> **EXERCISE**: Among the entries below, how many lines include "false"? Answer with the number only.

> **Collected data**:
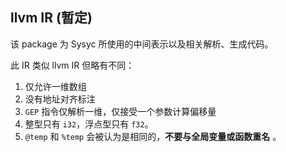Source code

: ## llvm IR (暂定)

该 package 为 Sysyc 所使用的中间表示以及相关解析、生成代码。

此 IR 类似 llvm IR 但略有不同：

1. 仅允许一维数组
2. 没有地址对齐标注
3. `GEP` 指令仅解析一维，仅接受一个参数计算偏移量
4. 整型只有 `i32`，浮点型只有 `f32`。
5. `@temp` 和 `%temp` 会被认为是相同的，**不要与全局变量或函数重名**
。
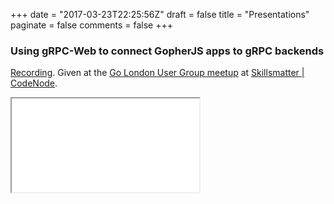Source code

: +++
date = "2017-03-23T22:25:56Z"
draft = false
title = "Presentations"
paginate = false
comments = false
+++

### Using gRPC-Web to connect GopherJS apps to gRPC backends

[Recording](https://skillsmatter.com/skillscasts/10924-using-grpc-web-to-connect-gopherjs-apps-to-grpc-backends).
Given at the [Go London User Group meetup](https://www.meetup.com/Go-London-User-Group/events/243176499/)
at [Skillsmatter | CodeNode](https://skillsmatter.com/contact-us).

<div class="wrap">
    <iframe class="frame" src="//talks.godoc.org/github.com/johanbrandhorst/grpcweb-presentation/grpcweb-lightning.slide"></iframe>
</div>
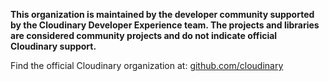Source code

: **This organization is maintained by the developer community supported by the Cloudinary Developer Experience team. The projects and libraries are considered community projects and do not indicate official Cloudinary support.**

Find the official Cloudinary organization at: [github.com/cloudinary]([url](https://github.com/cloudinary)https://github.com/cloudinary)
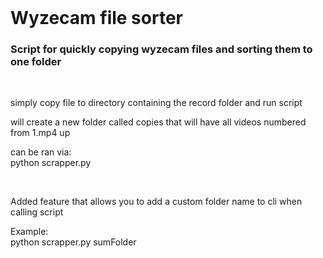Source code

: <br />
<h1>Wyzecam file sorter</h1>
<h3>Script for quickly copying wyzecam files and sorting them to one folder</h3>
<br />
<p>simply copy file to directory containing the record folder and run script</p>
<p>will create a new folder called copies that will have all videos numbered from 1.mp4 up</p>
<p>can be ran via:<br />python scrapper.py</p>
<br />
<p>Added feature that allows you to add a custom folder name to cli when calling script</p>
<p>Example:<br />python scrapper.py sumFolder</p>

> **ANSWER TO THIS TASK**: 3